The Washington Post reports that Northwest Airlines provided millions of customer records to NASA shortly after 9/11 to “assist the government’s search for technology to improve aviation security.” The record transfer was revealed in response to a Freedom of Information Act request from EPIC relating to the government’s CAPPS II development efforts.
A similar revelation last year by jetBlue airline helped convince Congress that TIA-related research at DARPA posed too big a threat to American civil liberties to be allowed to continue. (CRN coverage.)
IBM to add 15,000 new jobs 4,500 in the US. But the company also plans to move 3,000 jobs from the US to developing nations in 2004. — From CNET News
Senate Majority Leader Bill Frist warned today that failure to pass the long-delayed $328 billion omnibus FY 2004 appropriations bill will cut off millions in funding for new projects. Here’s coverage in the Washington Post. Failure to pass the legislation would force Congress to pass a “continuing resolution,” Frist says, which would freeze funding for government activities at last year’s spending level.
The bill, already passed in the House, faces opposition from Democrats in the Senate over controversial provisions including overtime pay, country-of-origin labeling for beef, and media consolidation rules.
Tied up in the bill is a $268 million funding increase for the National Science Foundation (5 percent over FY 2003), including a $24 million increase to NSF’s CISE division.
The Senate will return from recess next week.
CRA has more detail on the omnibus in the January 2004 edition of Computing Research News, which can now be found online!

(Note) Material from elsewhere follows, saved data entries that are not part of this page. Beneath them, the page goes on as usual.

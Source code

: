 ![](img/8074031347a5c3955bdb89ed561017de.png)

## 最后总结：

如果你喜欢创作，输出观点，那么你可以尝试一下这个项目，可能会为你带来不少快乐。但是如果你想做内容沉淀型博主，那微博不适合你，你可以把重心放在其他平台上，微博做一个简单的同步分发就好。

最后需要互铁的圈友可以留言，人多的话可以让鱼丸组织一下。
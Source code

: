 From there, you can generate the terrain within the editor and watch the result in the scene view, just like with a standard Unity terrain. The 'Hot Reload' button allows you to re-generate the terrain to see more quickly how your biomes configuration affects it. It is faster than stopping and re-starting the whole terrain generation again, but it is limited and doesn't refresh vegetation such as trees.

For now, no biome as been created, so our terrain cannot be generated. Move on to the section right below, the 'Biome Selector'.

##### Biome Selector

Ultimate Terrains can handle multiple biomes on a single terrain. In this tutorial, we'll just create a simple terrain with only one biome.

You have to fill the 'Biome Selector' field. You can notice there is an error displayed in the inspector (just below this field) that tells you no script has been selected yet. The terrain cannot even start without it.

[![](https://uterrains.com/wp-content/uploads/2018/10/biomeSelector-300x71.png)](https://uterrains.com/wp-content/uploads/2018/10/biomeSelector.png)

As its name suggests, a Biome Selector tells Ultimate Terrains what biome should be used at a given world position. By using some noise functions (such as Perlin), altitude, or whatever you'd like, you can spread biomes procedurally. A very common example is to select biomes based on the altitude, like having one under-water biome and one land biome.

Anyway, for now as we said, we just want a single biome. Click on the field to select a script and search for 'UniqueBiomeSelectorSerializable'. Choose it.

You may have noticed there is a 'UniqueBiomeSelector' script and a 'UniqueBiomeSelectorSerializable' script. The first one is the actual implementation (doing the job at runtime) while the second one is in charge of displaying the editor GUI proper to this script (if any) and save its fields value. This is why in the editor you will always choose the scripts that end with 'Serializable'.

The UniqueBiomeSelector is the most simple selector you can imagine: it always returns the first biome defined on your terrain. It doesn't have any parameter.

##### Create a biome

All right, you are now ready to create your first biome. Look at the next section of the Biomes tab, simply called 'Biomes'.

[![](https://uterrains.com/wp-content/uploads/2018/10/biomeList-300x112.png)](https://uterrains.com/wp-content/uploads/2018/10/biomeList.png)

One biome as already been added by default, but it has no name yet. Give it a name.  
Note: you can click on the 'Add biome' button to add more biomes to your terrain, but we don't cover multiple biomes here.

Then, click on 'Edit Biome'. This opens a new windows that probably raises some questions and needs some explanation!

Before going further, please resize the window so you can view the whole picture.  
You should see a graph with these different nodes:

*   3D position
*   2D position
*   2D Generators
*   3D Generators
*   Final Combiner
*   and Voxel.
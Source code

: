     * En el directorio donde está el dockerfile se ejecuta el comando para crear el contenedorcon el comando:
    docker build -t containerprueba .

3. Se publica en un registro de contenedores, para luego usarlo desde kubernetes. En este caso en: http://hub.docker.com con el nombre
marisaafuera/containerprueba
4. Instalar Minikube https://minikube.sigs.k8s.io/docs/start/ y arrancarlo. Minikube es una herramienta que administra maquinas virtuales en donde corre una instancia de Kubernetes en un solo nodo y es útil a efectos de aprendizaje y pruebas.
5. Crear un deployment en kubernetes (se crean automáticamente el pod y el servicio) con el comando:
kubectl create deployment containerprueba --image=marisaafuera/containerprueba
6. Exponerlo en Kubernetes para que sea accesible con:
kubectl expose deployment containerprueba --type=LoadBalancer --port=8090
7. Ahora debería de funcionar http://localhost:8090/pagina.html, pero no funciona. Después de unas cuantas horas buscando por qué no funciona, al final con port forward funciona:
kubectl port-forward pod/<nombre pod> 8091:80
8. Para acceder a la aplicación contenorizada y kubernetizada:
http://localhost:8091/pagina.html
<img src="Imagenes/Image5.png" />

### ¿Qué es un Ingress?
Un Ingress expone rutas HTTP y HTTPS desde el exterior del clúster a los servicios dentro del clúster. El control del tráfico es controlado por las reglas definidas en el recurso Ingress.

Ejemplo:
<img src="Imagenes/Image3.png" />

President Bush wants Americans back to the moon “no later than 2020” and to Mars a decade later, and he’s going to request an increase of $1 billion (or 5 percent) to the NASA budget to make it so. Here’s the official release from the White House.
The total in funding will be $12 billion over five years, with only $1 billion in new funding. In addition, the Space Shuttle fleet will be retired by 2010 and US participation in the International Space Station will be “scaled back.”
No other details on how this change in federal R&D priorities will impact computing research at NASA or any other agency. The Administration has already indicated that NIH, which has received large increases in recent years (doubling its budget over the last five years), will likely receive a 3 percent increase or less in the FY 2005 budget, so perhaps that shift in priority will allow for an increase at NASA while remaining within the Administration’s spending goals.
We should know all after the Feb 1st FY 2005 budget rollout.